The Theology of God’s Gifts
for a Synodal and Missionary Church
A Message of Invitation from Cardinal Ouellet :
Join us in a study on “Vocations and Charisms” to rekindle the flame of the Gospel in the hearts of all the baptized!
The Spirit is at work in the communion of vocations and the embrace of charisms: let us unite for a new springtime of the Church!
Your participation in this research will be a sign of hope amid the trials of our time.
Research Perspective of the Symposium
This symposium follows two others on the fundamental theology of the priesthood (2022) and the anthropology of vocations (2024), which were attended by His Holiness Pope Francis, and whose proceedings we have published in several languages. This third symposium builds upon the ecclesiological and anthropological reflection that laid the foundation for a theology of vocations and charisms in service to the missionary and synodal conversion of the Church.

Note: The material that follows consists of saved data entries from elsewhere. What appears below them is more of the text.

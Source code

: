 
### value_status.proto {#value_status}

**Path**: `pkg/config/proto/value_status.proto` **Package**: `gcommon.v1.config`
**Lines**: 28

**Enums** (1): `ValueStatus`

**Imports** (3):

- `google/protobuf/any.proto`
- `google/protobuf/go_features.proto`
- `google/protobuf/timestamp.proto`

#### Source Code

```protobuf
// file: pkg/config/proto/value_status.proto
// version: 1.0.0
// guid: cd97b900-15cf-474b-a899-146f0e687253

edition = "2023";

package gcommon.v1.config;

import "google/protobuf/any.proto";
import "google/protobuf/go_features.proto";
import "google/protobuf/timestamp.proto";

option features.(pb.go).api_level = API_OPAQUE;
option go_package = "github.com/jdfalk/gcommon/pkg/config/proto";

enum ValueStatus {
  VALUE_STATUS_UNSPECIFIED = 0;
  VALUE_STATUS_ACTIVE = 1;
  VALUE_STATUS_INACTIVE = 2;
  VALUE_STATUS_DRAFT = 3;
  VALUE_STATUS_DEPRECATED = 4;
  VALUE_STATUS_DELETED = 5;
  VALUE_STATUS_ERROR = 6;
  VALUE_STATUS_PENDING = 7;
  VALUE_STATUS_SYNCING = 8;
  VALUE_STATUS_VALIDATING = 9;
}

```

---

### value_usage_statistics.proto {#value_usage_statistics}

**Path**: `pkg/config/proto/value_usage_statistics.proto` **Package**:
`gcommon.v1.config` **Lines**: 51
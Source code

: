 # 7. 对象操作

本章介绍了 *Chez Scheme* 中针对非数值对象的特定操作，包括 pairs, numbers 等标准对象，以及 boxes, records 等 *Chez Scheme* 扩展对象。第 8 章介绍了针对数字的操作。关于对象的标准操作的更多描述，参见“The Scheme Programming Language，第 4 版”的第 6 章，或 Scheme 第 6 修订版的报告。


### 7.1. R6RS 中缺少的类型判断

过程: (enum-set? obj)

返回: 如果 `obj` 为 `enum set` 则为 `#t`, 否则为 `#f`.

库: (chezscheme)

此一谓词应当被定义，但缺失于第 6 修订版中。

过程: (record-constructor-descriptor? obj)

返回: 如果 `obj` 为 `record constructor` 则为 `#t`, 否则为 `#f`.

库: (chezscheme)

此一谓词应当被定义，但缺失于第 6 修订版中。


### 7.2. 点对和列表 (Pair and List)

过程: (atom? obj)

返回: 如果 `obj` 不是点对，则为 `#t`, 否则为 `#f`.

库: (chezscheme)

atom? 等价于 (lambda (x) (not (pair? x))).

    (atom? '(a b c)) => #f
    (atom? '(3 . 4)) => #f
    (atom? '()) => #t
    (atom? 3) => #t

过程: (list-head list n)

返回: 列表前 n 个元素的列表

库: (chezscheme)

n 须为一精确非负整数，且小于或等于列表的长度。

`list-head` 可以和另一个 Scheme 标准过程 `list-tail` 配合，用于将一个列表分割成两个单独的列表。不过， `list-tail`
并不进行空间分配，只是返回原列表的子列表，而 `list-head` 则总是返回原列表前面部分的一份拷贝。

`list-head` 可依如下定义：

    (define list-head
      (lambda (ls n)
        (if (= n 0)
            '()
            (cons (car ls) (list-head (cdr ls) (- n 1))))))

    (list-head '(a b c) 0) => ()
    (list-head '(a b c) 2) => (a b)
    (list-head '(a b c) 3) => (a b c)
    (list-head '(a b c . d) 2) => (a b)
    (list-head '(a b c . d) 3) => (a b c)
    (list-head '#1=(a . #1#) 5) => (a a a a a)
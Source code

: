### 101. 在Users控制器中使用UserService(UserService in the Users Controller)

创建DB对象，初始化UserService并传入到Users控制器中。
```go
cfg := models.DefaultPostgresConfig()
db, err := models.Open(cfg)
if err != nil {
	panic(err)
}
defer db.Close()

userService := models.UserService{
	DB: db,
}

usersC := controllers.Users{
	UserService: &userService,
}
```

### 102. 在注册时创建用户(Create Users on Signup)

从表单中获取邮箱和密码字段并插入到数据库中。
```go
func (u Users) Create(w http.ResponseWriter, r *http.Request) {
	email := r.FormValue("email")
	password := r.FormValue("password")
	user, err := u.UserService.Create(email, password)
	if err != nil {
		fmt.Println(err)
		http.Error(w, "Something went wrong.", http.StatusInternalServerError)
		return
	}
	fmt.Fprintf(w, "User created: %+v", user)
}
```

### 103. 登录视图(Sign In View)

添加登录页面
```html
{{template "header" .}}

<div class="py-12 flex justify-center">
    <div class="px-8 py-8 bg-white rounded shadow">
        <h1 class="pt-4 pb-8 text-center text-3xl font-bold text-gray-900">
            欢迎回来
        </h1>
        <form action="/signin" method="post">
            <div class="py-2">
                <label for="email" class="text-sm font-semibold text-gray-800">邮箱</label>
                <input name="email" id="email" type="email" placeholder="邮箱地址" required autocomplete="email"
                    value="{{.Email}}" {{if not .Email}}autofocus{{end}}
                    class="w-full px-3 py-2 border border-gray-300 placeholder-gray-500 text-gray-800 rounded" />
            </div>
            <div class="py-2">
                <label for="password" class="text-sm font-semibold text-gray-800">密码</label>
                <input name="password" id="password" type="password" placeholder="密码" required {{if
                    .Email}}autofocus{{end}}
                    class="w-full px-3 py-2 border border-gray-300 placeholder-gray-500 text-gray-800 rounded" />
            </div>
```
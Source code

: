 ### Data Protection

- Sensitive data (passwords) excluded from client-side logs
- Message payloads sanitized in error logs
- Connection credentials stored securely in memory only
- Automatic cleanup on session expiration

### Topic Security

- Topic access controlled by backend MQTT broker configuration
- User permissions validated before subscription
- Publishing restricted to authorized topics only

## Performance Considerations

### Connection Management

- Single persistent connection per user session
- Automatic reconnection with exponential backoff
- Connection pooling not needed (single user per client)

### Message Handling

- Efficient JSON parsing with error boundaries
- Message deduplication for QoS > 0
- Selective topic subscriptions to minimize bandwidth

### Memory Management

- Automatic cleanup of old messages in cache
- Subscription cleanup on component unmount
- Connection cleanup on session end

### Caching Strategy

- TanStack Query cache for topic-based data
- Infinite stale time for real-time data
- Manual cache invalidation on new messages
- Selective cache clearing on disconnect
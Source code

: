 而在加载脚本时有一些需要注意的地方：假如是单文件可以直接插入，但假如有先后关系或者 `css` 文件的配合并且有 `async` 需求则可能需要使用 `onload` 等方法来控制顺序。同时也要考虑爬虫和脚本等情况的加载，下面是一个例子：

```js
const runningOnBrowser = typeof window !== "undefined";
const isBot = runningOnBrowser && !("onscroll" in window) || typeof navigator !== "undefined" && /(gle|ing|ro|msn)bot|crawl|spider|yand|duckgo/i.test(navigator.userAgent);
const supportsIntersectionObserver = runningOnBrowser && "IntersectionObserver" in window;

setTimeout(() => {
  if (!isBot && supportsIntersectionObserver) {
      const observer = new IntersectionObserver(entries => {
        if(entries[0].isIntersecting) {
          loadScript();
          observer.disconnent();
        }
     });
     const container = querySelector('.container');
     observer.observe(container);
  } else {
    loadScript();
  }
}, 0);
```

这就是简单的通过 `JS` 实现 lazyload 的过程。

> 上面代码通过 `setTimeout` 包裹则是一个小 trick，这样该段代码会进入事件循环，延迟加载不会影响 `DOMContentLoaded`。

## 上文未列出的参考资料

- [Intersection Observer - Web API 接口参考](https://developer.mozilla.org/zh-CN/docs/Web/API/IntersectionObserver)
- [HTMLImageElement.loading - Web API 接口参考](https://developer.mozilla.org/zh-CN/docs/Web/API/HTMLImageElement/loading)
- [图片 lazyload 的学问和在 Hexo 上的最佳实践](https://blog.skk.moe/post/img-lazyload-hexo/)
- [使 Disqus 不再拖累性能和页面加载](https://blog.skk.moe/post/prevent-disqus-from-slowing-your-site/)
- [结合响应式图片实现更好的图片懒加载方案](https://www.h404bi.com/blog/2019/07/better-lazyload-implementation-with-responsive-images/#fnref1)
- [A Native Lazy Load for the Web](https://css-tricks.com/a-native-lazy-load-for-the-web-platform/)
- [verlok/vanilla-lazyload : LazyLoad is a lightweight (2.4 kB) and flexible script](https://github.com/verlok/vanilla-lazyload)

To this end, a theology of God’s gifts develops a Trinitarian perspective that arises from the gifts of the Incarnate Word and the Holy Spirit—gifts that are complementary and distinct within the Church, which is institutional and charismatic, but first and foremost Marian.
Our interpretation of divine gifts pays particular attention to the fundamental grace of Baptism and to the co-essentiality of hierarchical and charismatic gifts, in accordance with the orientation of the Dogmatic Constitution Lumen Gentium, chapter 4, as articulated in the document of the Congregation for the Doctrine of the Faith, Iuvenescit Ecclesia, whose tenth anniversary we are celebrating this year.
Our primary concern is to highlight the unity, beauty, and universality of the Christian vocation in its many varied forms—all of which are missionary in nature under the guidance of the Holy Spirit, yet all centered on Christ Jesus and his holy Mother, the archetypes of every vocation.
We hope thereby to present an attractive and dynamic vocational horizon rooted in the grace of Baptism, which unfolds in a wide variety of charisms—differentiated either by the choice of a state of life or by God’s call within the particular circumstances of each person’s life— but first and foremost by the universal Gift of the Holy Spirit, which makes the Church an essentially missionary and synodal communion open to dialogue with all cultures.